December 27, 2009

Greg Mortenson & David Oliver Relin, Three Cups of Tea

The subtitle of Three Cups of Tea is "One Man's Mission to Promote Peace . . . One School at a Time." What I found moving and inspiring about this book, however, is that Mortenson's mission was not to promote peace but to provide education, not to bring an agenda (even one as benign-sounding as peacemaking) to the villages of the Karakoram region but in response to a profound desire he meets there and answers. To put it another way, he does not set out to shape the region to his interests, or American, or 'Western,' interests, as the subtitle misleadingly implies, but rather listens to the villagers who become his friends and mentors and then sets out to bring them what they want, for themselves and especially for their children.

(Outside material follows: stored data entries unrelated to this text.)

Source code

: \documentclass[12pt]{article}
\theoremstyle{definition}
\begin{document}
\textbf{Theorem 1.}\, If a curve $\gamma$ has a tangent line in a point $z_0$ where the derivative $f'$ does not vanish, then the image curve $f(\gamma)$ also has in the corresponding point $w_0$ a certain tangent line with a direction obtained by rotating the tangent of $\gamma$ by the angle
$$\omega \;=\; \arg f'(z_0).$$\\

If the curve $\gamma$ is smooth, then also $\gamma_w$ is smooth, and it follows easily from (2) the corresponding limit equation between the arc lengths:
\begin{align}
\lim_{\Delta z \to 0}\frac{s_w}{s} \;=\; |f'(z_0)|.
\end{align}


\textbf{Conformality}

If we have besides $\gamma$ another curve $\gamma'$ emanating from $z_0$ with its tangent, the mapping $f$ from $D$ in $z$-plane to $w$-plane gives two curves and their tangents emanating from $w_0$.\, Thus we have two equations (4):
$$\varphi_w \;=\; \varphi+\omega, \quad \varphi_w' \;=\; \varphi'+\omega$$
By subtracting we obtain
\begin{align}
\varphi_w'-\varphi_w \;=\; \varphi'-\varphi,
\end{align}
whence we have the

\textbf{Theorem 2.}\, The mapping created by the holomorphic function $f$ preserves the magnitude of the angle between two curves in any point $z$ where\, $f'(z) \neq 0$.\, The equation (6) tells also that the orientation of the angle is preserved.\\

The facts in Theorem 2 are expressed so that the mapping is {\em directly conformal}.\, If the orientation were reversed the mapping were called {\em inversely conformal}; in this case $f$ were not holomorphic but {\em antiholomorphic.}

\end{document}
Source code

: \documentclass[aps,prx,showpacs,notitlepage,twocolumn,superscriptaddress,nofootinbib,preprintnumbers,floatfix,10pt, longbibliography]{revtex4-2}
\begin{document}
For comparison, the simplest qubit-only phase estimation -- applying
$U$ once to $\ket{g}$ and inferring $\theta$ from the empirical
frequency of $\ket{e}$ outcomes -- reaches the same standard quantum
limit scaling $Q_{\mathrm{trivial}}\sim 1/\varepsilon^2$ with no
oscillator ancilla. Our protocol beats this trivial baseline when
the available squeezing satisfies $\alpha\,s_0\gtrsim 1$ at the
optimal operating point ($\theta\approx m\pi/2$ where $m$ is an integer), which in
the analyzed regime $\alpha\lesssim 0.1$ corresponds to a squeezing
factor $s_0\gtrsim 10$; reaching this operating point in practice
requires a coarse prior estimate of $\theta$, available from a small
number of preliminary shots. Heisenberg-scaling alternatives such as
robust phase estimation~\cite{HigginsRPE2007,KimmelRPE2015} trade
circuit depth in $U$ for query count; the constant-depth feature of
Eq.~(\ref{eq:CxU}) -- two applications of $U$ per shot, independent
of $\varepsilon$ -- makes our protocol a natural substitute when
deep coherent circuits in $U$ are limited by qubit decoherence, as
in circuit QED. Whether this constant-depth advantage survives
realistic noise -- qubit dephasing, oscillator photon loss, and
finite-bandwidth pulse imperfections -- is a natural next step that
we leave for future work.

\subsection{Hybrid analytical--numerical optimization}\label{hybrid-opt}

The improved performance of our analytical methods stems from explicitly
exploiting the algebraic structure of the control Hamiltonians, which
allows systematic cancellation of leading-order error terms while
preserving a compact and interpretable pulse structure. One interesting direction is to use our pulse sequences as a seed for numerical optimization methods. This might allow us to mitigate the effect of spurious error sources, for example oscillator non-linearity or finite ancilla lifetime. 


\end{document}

During Mortenson's first stay in the village of Korphe in 1993, after a failed attempt to climb the mountain known as "K2," Haji Ali, the chief of the village, takes him to see where the children go to study:
He was appalled to see eighty-two children ... kneeling on the frosty ground, in the open. Haji Ali, avoiding Mortenson's eyes, said that the village had no school, and the Pakistani government didn't provide a teacher. A teacher cost the equivalent of one dollar a day, he explained, which was more than the village could afford. So they shared a teacher with the neighboring village of Munjung, and he taught in Korphe three days a week. The rest of the time the children were left alone to practice the lessons he left behind. . .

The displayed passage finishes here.